• _How to complete this task_: Your task is to gather the lines below that hold the string "savedInstanceState".

━━━

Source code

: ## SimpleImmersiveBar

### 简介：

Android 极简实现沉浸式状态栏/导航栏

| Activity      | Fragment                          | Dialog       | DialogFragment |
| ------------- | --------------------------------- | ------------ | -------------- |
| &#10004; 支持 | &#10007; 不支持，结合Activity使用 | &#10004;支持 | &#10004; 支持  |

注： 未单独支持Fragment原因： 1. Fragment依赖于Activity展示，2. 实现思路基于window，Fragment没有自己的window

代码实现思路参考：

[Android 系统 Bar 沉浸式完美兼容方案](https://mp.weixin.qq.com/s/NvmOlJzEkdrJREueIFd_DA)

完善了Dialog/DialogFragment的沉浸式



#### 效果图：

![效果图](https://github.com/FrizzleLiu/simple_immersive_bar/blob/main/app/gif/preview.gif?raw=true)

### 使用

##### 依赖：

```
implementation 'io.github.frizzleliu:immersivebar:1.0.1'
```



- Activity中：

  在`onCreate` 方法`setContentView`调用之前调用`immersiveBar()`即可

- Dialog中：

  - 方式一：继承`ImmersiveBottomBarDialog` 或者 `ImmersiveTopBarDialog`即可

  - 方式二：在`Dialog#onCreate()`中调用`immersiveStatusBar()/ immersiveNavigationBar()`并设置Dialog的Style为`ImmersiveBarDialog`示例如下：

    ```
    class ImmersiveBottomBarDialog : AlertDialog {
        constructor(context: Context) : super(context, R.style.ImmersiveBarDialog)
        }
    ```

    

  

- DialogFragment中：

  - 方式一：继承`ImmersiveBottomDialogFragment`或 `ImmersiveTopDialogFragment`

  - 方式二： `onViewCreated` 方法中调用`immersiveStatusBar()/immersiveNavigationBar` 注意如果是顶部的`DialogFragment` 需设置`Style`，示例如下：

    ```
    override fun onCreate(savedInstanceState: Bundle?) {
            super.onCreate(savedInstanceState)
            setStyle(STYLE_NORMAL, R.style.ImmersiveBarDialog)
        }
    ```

━━━

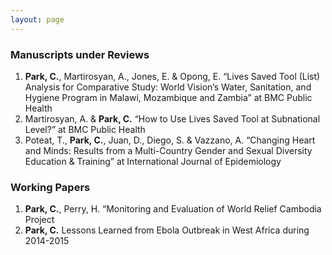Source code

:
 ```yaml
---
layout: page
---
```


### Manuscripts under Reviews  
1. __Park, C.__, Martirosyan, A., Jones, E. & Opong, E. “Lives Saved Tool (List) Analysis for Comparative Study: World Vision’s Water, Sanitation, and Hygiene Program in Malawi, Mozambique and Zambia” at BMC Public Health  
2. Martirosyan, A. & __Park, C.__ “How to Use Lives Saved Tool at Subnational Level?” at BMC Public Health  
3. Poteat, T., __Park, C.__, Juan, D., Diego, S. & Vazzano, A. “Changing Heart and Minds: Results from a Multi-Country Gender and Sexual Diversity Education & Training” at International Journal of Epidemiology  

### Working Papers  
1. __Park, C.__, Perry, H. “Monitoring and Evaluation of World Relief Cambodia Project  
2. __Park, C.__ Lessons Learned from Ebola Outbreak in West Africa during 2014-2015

━━━

• _Worked solution_:
    override fun onCreate(savedInstanceState: Bundle?) {
            super.onCreate(savedInstanceState)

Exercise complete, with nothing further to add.